Grade essays with evidence.
Essay grading is not one problem. It includes source-based writing, literary analysis, argument essays, DBQs, short constructed responses, multilingual learner writing, and tutoring feedback. Each needs different evidence and a defensible rubric path.
Essay grading is several different jobs.
A generic essay score is not enough. The page, prompt, source set, and instructional context determine what evidence matters and what feedback is useful.
Source-based response
Students must use one or more passages, charts, documents, or evidence sets.
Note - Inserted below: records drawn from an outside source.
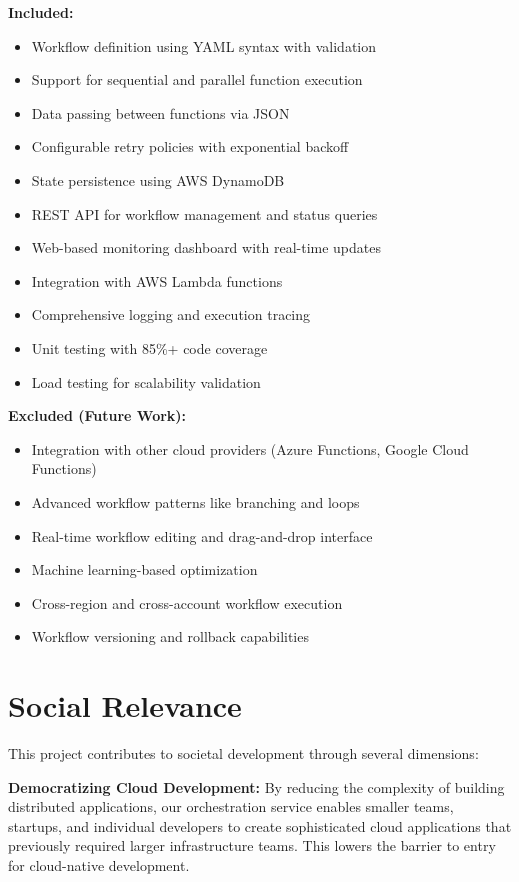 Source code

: \documentclass{fisatprojectfinal}
\begin{document}
\textbf{Included:}
\begin{itemize}
    \item Workflow definition using YAML syntax with validation
    \item Support for sequential and parallel function execution
    \item Data passing between functions via JSON
    \item Configurable retry policies with exponential backoff
    \item State persistence using AWS DynamoDB
    \item REST API for workflow management and status queries
    \item Web-based monitoring dashboard with real-time updates
    \item Integration with AWS Lambda functions
    \item Comprehensive logging and execution tracing
    \item Unit testing with 85\%+ code coverage
    \item Load testing for scalability validation
\end{itemize}

\textbf{Excluded (Future Work):}
\begin{itemize}
    \item Integration with other cloud providers (Azure Functions, Google Cloud Functions)
    \item Advanced workflow patterns like branching and loops
    \item Real-time workflow editing and drag-and-drop interface
    \item Machine learning-based optimization
    \item Cross-region and cross-account workflow execution
    \item Workflow versioning and rollback capabilities
\end{itemize}

\section{Social Relevance}
This project contributes to societal development through several dimensions:

\textbf{Democratizing Cloud Development:} By reducing the complexity of building distributed applications, our orchestration service enables smaller teams, startups, and individual developers to create sophisticated cloud applications that previously required larger infrastructure teams. This lowers the barrier to entry for cloud-native development.
\end{document}

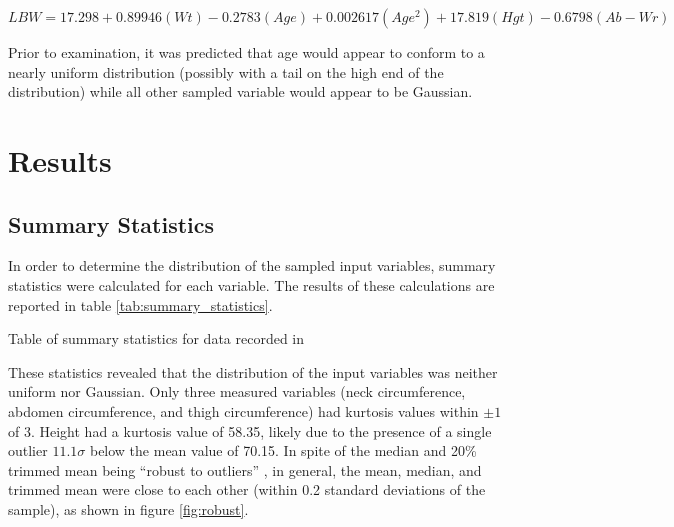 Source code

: \documentclass{IEEEtran}
\begin{document}
\begin{dmath}
	LBW = 17.298 + 0.89946 (Wt) - 0.2783 (Age) + 0.002617 (Age^2) + 17.819 (Hgt) - 0.6798 (Ab - Wr)
	\label{eq:brozek}
\end{dmath}

Prior to examination, it was predicted that age would appear to conform to a nearly uniform distribution (possibly with a tail on the high end of the distribution) while all other sampled variable would appear to be Gaussian. 

\section{Results}

\subsection{Summary Statistics}

In order to determine the distribution of the sampled input variables, summary statistics were calculated for each variable. The results of these calculations are reported in table \ref{tab:summary_statistics}. 

\begin{table}

\caption{Table of summary statistics for data recorded in \cite{Penrose1985}\label{tab:summary_statistics}}
\end{table}

These statistics revealed that the distribution of the input variables was neither uniform nor Gaussian. Only three measured variables (neck circumference, abdomen circumference, and thigh circumference) had kurtosis values within $\pm1$ of \num{3}. Height had a kurtosis value of \num{58.35}, likely due to the presence of a single outlier $11.1\sigma$ below the mean value of \SI{70.15}{\inch}. In spite of the median and 20\% trimmed mean being ``robust to outliers'' \cite{Coble2018}, in general, the mean, median, and trimmed mean were close to each other (within \num{0.2} standard deviations of the sample), as shown in figure \ref{fig:robust}. 
\end{document}
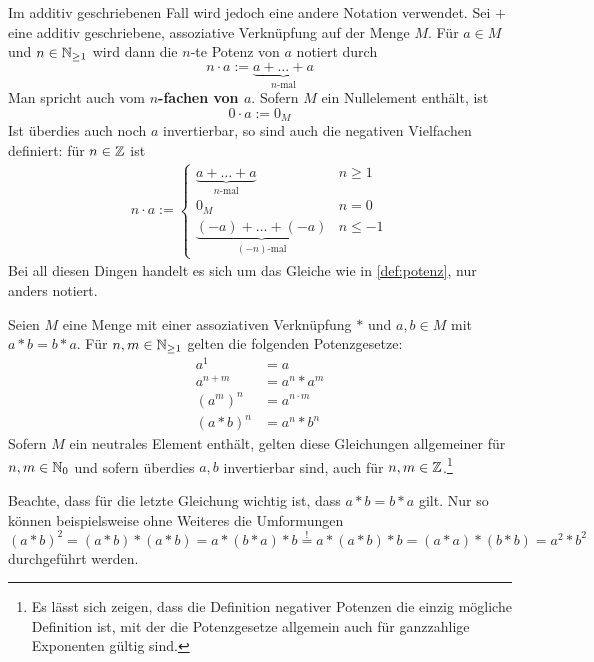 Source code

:     
\begin{nota}
    Im additiv geschriebenen Fall wird jedoch eine andere Notation verwendet. Sei $+$ eine additiv geschriebene, assoziative Verknüpfung auf der Menge $M$. Für $a\in M$ und $n\in \mathbb N_{\ge 1}$ wird dann die $n$-te Potenz von $a$ notiert durch
        \[ n \cdot a := \underbrace{a + \ldots + a}_{n\text{-mal}} \]
    Man spricht auch vom \textbf{$n$-fachen von $a$}. Sofern $M$ ein Nullelement enthält, ist
        \[ 0\cdot a := 0_M \]
    Ist überdies auch noch $a$ invertierbar, so sind auch die negativen Vielfachen definiert: für $n\in \mathbb Z$ ist
    \begin{align*}
        n \cdot a := \begin{cases}
            \underbrace{a+ \ldots + a}_{n\text{-mal}} & n \ge 1 \\
            0_M & n= 0 \\
            \underbrace{(-a) + \ldots +  (-a)}_{(-n)\text{-mal}} & n \le -1
        \end{cases}
    \end{align*}
    Bei all diesen Dingen handelt es sich um das Gleiche wie in \cref{def:potenz}, nur anders notiert.
\end{nota}


\begin{satz}[* Potenzgesetze] \label{potenzgesetze}
    Seien $M$ eine Menge mit einer assoziativen Verknüpfung $*$ und $a,b\in M$ mit $a*b=b*a$. Für $n,m\in \mathbb N_{\ge 1}$ gelten die folgenden Potenzgesetze:
    \begin{align*}
        a^1 & = a \\
        a^{n+m} & = a^n* a^m \\
        (a^m)^n & = a^{n\cdot m} \\
        (a*b)^n &= a^n*b^n
    \end{align*}
    Sofern $M$ ein neutrales Element enthält, gelten diese Gleichungen allgemeiner für $n,m\in \mathbb N_0$ und sofern überdies $a,b$ invertierbar sind, auch für $n,m\in \mathbb Z$.\footnote{Es lässt sich zeigen, dass die Definition negativer Potenzen die einzig mögliche Definition ist, mit der die Potenzgesetze allgemein auch für ganzzahlige Exponenten gültig sind.}
\end{satz}


\noindent Beachte, dass für die letzte Gleichung wichtig ist, dass $a*b=b*a$ gilt. Nur so können beispielsweise ohne Weiteres die Umformungen
    \[ (a*b)^2 = (a*b)*(a*b) = a*(b*a)*b \overset{!}{=} a*(a*b)*b = (a*a)*(b*b) = a^2*b^2 \] 
durchgeführt werden.

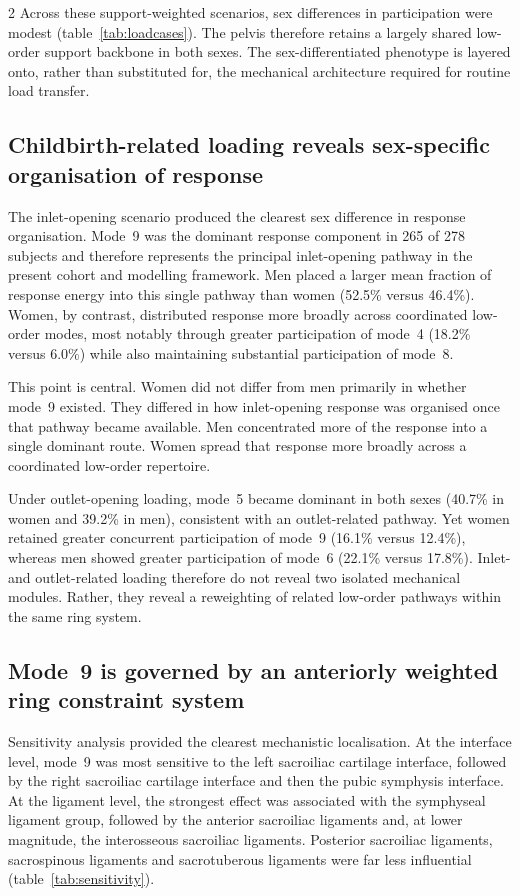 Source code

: \documentclass[openacc]{rsproca_new}
\begin{document}
\begin{multicols}{2}
Across these support-weighted scenarios, sex differences in participation were modest (table~\ref{tab:loadcases}). The pelvis therefore retains a largely shared low-order support backbone in both sexes. The sex-differentiated phenotype is layered onto, rather than substituted for, the mechanical architecture required for routine load transfer.

\subsection{Childbirth-related loading reveals sex-specific organisation of response}

The inlet-opening scenario produced the clearest sex difference in response organisation. Mode~9 was the dominant response component in 265 of 278 subjects and therefore represents the principal inlet-opening pathway in the present cohort and modelling framework. Men placed a larger mean fraction of response energy into this single pathway than women (52.5\% versus 46.4\%). Women, by contrast, distributed response more broadly across coordinated low-order modes, most notably through greater participation of mode~4 (18.2\% versus 6.0\%) while also maintaining substantial participation of mode~8.

This point is central. Women did not differ from men primarily in whether mode~9 existed. They differed in how inlet-opening response was organised once that pathway became available. Men concentrated more of the response into a single dominant route. Women spread that response more broadly across a coordinated low-order repertoire.

Under outlet-opening loading, mode~5 became dominant in both sexes (40.7\% in women and 39.2\% in men), consistent with an outlet-related pathway. Yet women retained greater concurrent participation of mode~9 (16.1\% versus 12.4\%), whereas men showed greater participation of mode~6 (22.1\% versus 17.8\%). Inlet- and outlet-related loading therefore do not reveal two isolated mechanical modules. Rather, they reveal a reweighting of related low-order pathways within the same ring system.

\subsection{Mode~9 is governed by an anteriorly weighted ring constraint system}

Sensitivity analysis provided the clearest mechanistic localisation. At the interface level, mode~9 was most sensitive to the left sacroiliac cartilage interface, followed by the right sacroiliac cartilage interface and then the pubic symphysis interface. At the ligament level, the strongest effect was associated with the symphyseal ligament group, followed by the anterior sacroiliac ligaments and, at lower magnitude, the interosseous sacroiliac ligaments. Posterior sacroiliac ligaments, sacrospinous ligaments and sacrotuberous ligaments were far less influential (table~\ref{tab:sensitivity}).


\end{multicols}
\end{document}
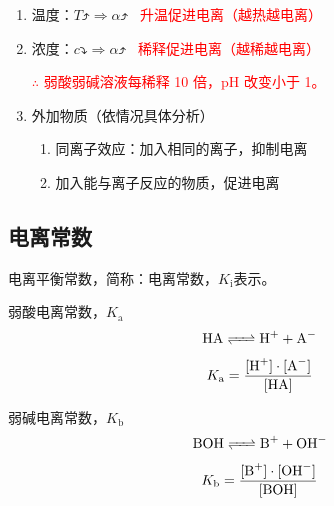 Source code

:             \begin{enumerate}
                \item 温度：\(T\uprightcurvearrow \Rightarrow \alpha\uprightcurvearrow\)
                \ \phantom{\(c\)}\textcolor{red}{升温促进电离（越热越电离）}
                \item 浓度：\(c\downrightcurvedarrow \Rightarrow \alpha\uprightcurvearrow\)
                \ \phantom{\(T\)}\textcolor{red}{稀释促进电离（越稀越电离）}
                
                    \textcolor{red}{\(\therefore\) 弱酸弱碱溶液每稀释 10 倍，pH 改变小于 1。}

                \item 外加物质（依情况具体分析）
                \begin{enumerate}
                    \item 同离子效应：加入相同的离子，抑制电离
                    \item 加入能与离子反应的物质，促进电离
                \end{enumerate}
            \end{enumerate}

    \subsection{电离常数}\label{subsec:电离常数}

        电离平衡常数，简称：电离常数，\(K_\text{i}\)表示。
        
        \vspace{0.2\baselineskip}
        \begin{minipage}{0.45\textwidth}
            \centering
            弱酸电离常数，\(K_\text{a}\)
            \vspace{-0.5\baselineskip}
            \[\cemh{HA <=> H+ + A-}\]
            \vspace{-\baselineskip}
            \[K_\text{a}=\frac{\cemh{[H+]}\cdot\cemh{[A^-]}}{\cemh{[HA]}}\]
        \end{minipage}
        \hfil
        \begin{minipage}{0.45\textwidth}
            \centering
            弱碱电离常数，\(K_\text{b}\)
            \vspace{-0.5\baselineskip}
            \[\cemh{BOH <=> B+ + OH^-}\]
            \vspace{-\baselineskip}
            \[K_\text{b}=\frac{\cemh{[B+]}\cdot\cemh{[OH^-]}}{\cemh{[BOH]}}\]
        \end{minipage}
        
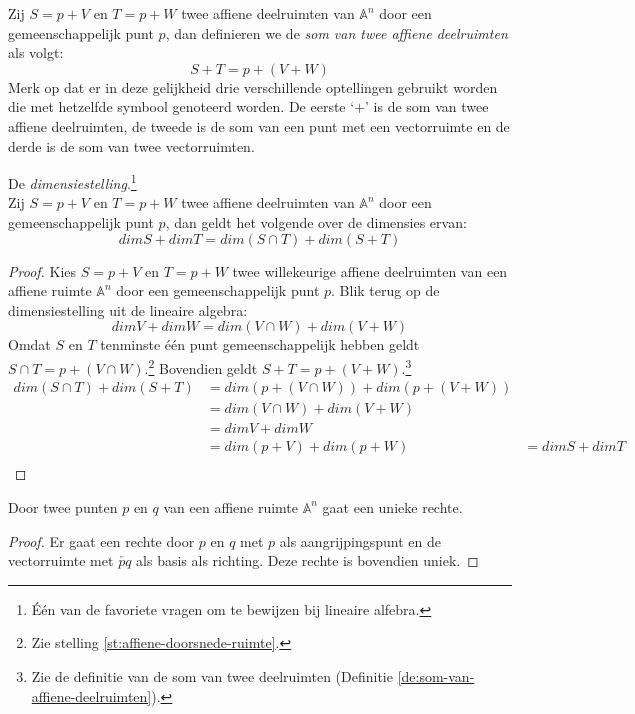 \documentclass[main.tex]{subfiles}
\begin{document}
\begin{de}
\label{de:som-van-affiene-deelruimten}
  Zij $S = p + V$ en $T = p + W$ twee affiene deelruimten van $\mathbb{A}^{n}$ door een gemeenschappelijk punt $p$, dan definieren we de \emph{som van twee affiene deelruimten} als volgt:
  \[ S + T = p + (V + W) \]
  Merk op dat er in deze gelijkheid drie verschillende optellingen gebruikt worden die met hetzelfde symbool genoteerd worden. De eerste `$+$' is de som van twee affiene deelruimten, de tweede is de som van een punt met een vectorruimte en de derde is de som van twee vectorruimten.
\end{de}

\begin{st}
  De \emph{dimensiestelling}.\footnote{\'E\'en van de favoriete vragen om te bewijzen bij lineaire alfebra.}\\
  Zij $S = p + V$ en $T = p + W$ twee affiene deelruimten van $\mathbb{A}^{n}$ door een gemeenschappelijk punt $p$, dan geldt het volgende over de dimensies ervan:
  \[ dim S + dim T = dim(S \cap T) + dim (S + T) \]

  \begin{proof}
    Kies $S = p + V$ en $T = p + W$ twee willekeurige affiene deelruimten van een affiene ruimte $\mathbb{A}^{n}$ door een gemeenschappelijk punt $p$.
    Blik terug op de dimensiestelling uit de lineaire algebra:
    \[ dim V + dim W = dim(V \cap W) + dim (V + W) \]
    Omdat $S$ en $T$ tenminste \'e\'en punt gemeenschappelijk hebben geldt $S \cap T = p + (V \cap W)$.\footnote{Zie stelling \ref{st:affiene-doorsnede-ruimte}.} Bovendien geldt $S + T = p + (V + W)$.\footnote{Zie de definitie van de som van twee deelruimten (Definitie \ref{de:som-van-affiene-deelruimten}).} 
    \[
    \begin{array}{rll}
       dim(S \cap T) + dim (S + T) &= dim(p + (V \cap W)) + dim(p + (V + W)) &\\
                    &= dim(V \cap W) + dim (V + W)&\\
                    &= dim V + dim W&\\
                    &= dim(p + V) + dim(p + W) &= dim S + dim T\\
    \end{array}
    \]

  \end{proof}
\end{st}

\begin{st}
  Door twee punten $p$ en $q$ van een affiene ruimte $\mathbb{A}^{n}$ gaat een unieke rechte.

  \begin{proof}
    Er gaat een rechte door $p$ en $q$ met $p$ als aangrijpingspunt en de vectorruimte met $\overleftarrow{pq}$ als basis als richting.
    Deze rechte is bovendien uniek.
  \end{proof}
\end{st}
\end{document}
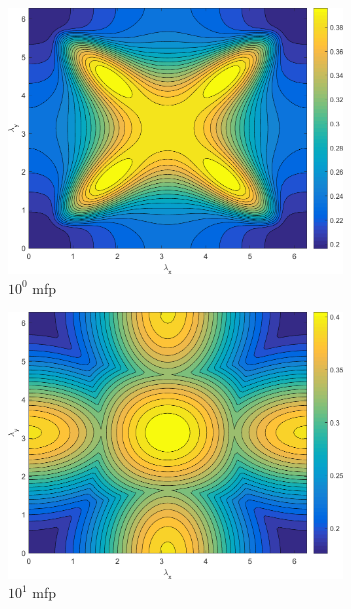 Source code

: \begin{figure}
	{
	\begin{subfigure}[b]{0.485\textwidth}
		\centering
		\includegraphics[width=0.975\textwidth]{figures/sec_DSA/SI_MIP_C=4_UPWLD1_LS2_x=1_dydx=1_contour.png}
		\caption{$10^{0}$ mfp}
	\end{subfigure}
	\hfill
	\begin{subfigure}[b]{0.485\textwidth}
		\centering
		\includegraphics[width=0.975\textwidth]{figures/sec_DSA/SI_MIP_C=4_UPWLD1_LS2_x=10_dydx=1_contour.png}
		\caption{$10^{1}$ mfp}
	\end{subfigure}
	}
	\vspace{0.5cm}
	{
	\begin{subfigure}[b]{0.485\textwidth}

\end{subfigure}}
\end{figure}

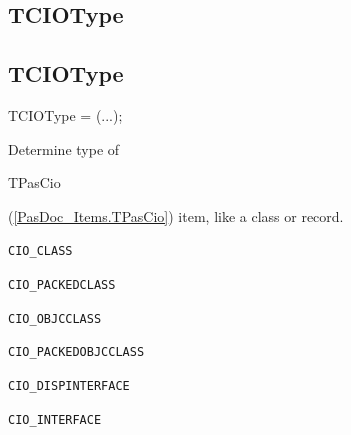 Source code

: \documentclass{report}
\newif\ifpdf
\begin{document}
\subsection*{\large{\textbf{TCIOType}}\normalsize\hspace{1ex}\hrulefill}
\else
\subsection*{TCIOType}
\fi
\label{PasDoc_Items-TCIOType}
\begin{list}{}{
\setlength{\itemindent}{0cm}
\setlength{\listparindent}{0cm}
\setlength{\leftmargin}{\evensidemargin}
\addtolength{\leftmargin}{\tmplength}
\settowidth{\labelsep}{X}
\addtolength{\leftmargin}{\labelsep}
\setlength{\labelwidth}{\tmplength}
}
\item[\textbf{Declaration}\hfill]
\ifpdf
\begin{flushleft}
\fi
\begin{ttfamily}
TCIOType = (...);\end{ttfamily}

\ifpdf
\end{flushleft}
\fi

\par
\item[\textbf{Description}]
Determine type of \begin{ttfamily}TPasCio\end{ttfamily}(\ref{PasDoc_Items.TPasCio}) item, like a class or record.\item[\textbf{Values}]
\begin{description}
\item[\texttt{CIO{\_}CLASS}] \label{PasDoc_Items-CIO_CLASS}
\index{}
 
\item[\texttt{CIO{\_}PACKEDCLASS}] \label{PasDoc_Items-CIO_PACKEDCLASS}
\index{}
 
\item[\texttt{CIO{\_}OBJCCLASS}] \label{PasDoc_Items-CIO_OBJCCLASS}
\index{}
 
\item[\texttt{CIO{\_}PACKEDOBJCCLASS}] \label{PasDoc_Items-CIO_PACKEDOBJCCLASS}
\index{}
 
\item[\texttt{CIO{\_}DISPINTERFACE}] \label{PasDoc_Items-CIO_DISPINTERFACE}
\index{}
 
\item[\texttt{CIO{\_}INTERFACE}] \label{PasDoc_Items-CIO_INTERFACE}
\index{}
 

\end{description}
\end{list}
\end{document}

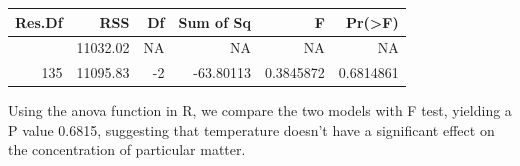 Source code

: \documentclass[12pt,halfline,a4paper,]{ouparticle}
\begin{document}
\begin{longtable}[]{@{}rrrrrr@{}}
\toprule\noalign{}
Res.Df & RSS & Df & Sum of Sq & F & Pr(\textgreater F) \\
\midrule\noalign{}
\endhead
\bottomrule\noalign{}
\endlastfoot
133 & 11032.02 & NA & NA & NA & NA \\
135 & 11095.83 & -2 & -63.80113 & 0.3845872 & 0.6814861 \\
\end{longtable}

Using the anova function in R, we compare the two models with F test,
yielding a P value 0.6815, suggesting that temperature doesn't have a
significant effect on the concentration of particular matter.
\end{document}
The scoring challenge is whether the evidence is selected, interpreted, and connected to the prompt.
Argument essay
The response needs a defensible claim, line of reasoning, counterargument handling, and enough support to make the position credible.
Literary analysis
The response interprets theme, character, structure, language, or author craft. The hard part is grading interpretation depth rather than summary.
Document-based question
Students synthesize multiple documents and outside context. The rubric usually separates thesis, evidence use, sourcing, reasoning, and complexity.
Short constructed response
A few sentences can still require prompt fit, evidence, explanation, and conventions. These items need tight partial-credit rules.
Placement and proficiency writing
The goal is less about a single class rubric and more about level placement, language control, organization, and readiness.
Tutoring drafts
The score matters, but the next action matters more: what the student should revise, practice, or stop repeating.
Multilingual learner writing
Idea quality, source use, vocabulary, syntax, and conventions should be separated so language background does not hide reasoning quality.
What Evalysis grades.
The criteria below are intentionally analytic. A single holistic score is easy to output; the hard part is showing which evidence caused the score and what the student should improve next.
Prompt fit and task completion
Detects whether the response answers the actual task, addresses all required sources or documents, and avoids memorized or off-topic writing.
Claim, thesis, and position
Separates a defensible claim from a vague topic sentence, tracks whether the stance is sustained, and flags contradiction across paragraphs.
Evidence and source use
Checks whether quoted, paraphrased, or observed evidence is relevant, integrated, and enough for the claim being made.
Reasoning and commentary
Grades the bridge between evidence and claim: explanation, warrant, inference quality, counterargument, and depth of analysis.
Organization and development
Evaluates paragraphing, progression, cohesion, transitions, elaboration, and whether the essay builds rather than repeats.
Language control and conventions
Scores grammar, sentence control, vocabulary, register, clarity, and multilingual learner considerations as separate evidence lanes.
Originality, safety, and integrity
Routes suspected copied, template, unsafe, extremely short, or condition-code responses to human review instead of forcing a score.
Feedback usefulness
Produces criterion-level feedback students can act on: missing evidence, weak commentary, unclear thesis, or recurring convention errors.
Anchor the rubric in the room where the essay is scored.
State-style extended constructed response
A reading passage asks students to write an evidence-based response. Evalysis checks claim, evidence selection, explanation, conventions, and condition codes, then reports score distributions and escalation rates.
AP / IB / international-school essays
Rubrics often value thesis, line of reasoning, evidence, sophistication, and commentary. Evalysis uses anchor examples to align severity and provides an item-level evidence report.
Tutoring-school weekly writing
Teachers need fast, formative feedback. The workflow clusters class-wide problems: weak thesis, insufficient evidence, mechanical errors, and repeated structural issues.
Multilingual learner writing
The model separates idea quality from language-control evidence, supports bilingual feedback, and makes fairness review visible when language background is relevant.
Use the same essay workflow at different stakes.
Zero-shot
Use the rubric immediately for formative grading, draft feedback, and quick curriculum pilots.
Human-in-loop
Ask teachers to label a small set of representative essays, align severity, then scale feedback across the rest.
Fine-tuned / on-prem
Use approved anchors, scoring notes, and sample responses for high-stakes programs that need alignment reports and local data control.